Afterward Moses and Aaron went to Pharaoh and said, “This is what the Lord, the God of Israel, says: ‘Let my people go, so that they may hold a festival to me in the wilderness.'” Exodus 5:1

I’ve always been curious, how does one get an audience with the King of a country? Of course it didn’t hurt that Moses himself grew up in the palace as one of the Pharaoh’s daughter’s adopted child and raised by his birth mother. So, yes, he might have some standing in Pharaoh’s palace, albeit it was a probably a different ruler from when Moses lived there.
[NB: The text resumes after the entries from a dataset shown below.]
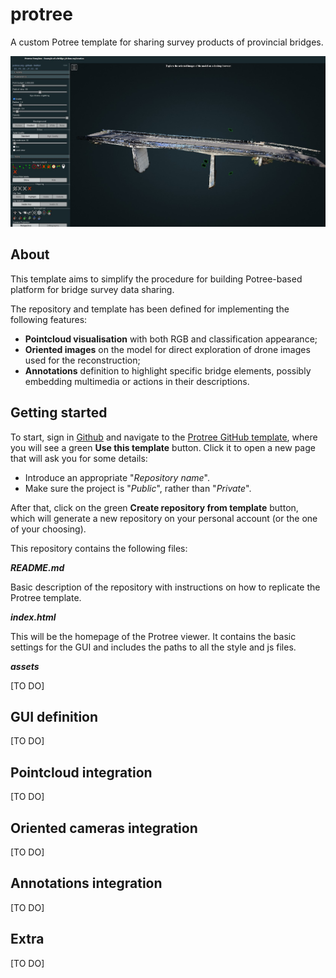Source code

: # **protree**

A custom Potree template for sharing survey products of provincial bridges.

![Protree example](./assets/protree-cover-image.jpg "Protree example")

## **About**

This template aims to simplify the procedure for building Potree-based platform for bridge survey data sharing.

The repository and template has been defined for implementing the following features:

* **Pointcloud visualisation** with both RGB and classification appearance;
* **Oriented images** on the model for direct exploration of drone images used for the reconstruction;
* **Annotations** definition to highlight specific bridge elements, possibly embedding multimedia or actions in their descriptions.

## **Getting started**

To start, sign in [Github](https://github.com/login)
and navigate to the [Protree GitHub template](https://github.com/Tars4815/protree),
where you will see a green **Use this template** button.
Click it to open a new page that will ask you for some details:

* Introduce an appropriate "*Repository name*".
* Make sure the project is "*Public*", rather than "*Private*".

After that, click on the green **Create repository from template** button,
which will generate a new repository on your personal account
(or the one of your choosing).

This repository contains the following files:

***README.md***

Basic description of the repository with instructions on how to replicate the Protree template.

***index.html***

This will be the homepage of the Protree viewer. It contains the basic settings for the GUI and includes the paths to all the style and js files.

***assets***

[TO DO]

## **GUI definition**

[TO DO]

## **Pointcloud integration**

[TO DO]

## **Oriented cameras integration**

[TO DO]

## **Annotations integration**

[TO DO]

## **Extra**

[TO DO]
But when they went to see the Pharaoh, they made a bold request. Of course they knew they would be turned down but they had to ask.

Moses was disobedient by not going alone, but he did eventually go with his brother. Thinking about it, though, it took a fair amount of faith to do that because as the supreme ruler in Egypt, Pharaoh could have sent them to prison or worse. They had to believe that God would keep them safe from harm.

We too have to believe that God will keep us safe while we are in comfortable places or dangerous ones. The comfortable places are actually more dangerous to our faith than the dangerous spots if we’re not careful. Comfort and ease had led many in the faith astray. It’s too easy, and so we forget about God or we don’t think we need Him anymore.

Whereas, the dangerous places keep us praying for safety and peace in the midst of the danger.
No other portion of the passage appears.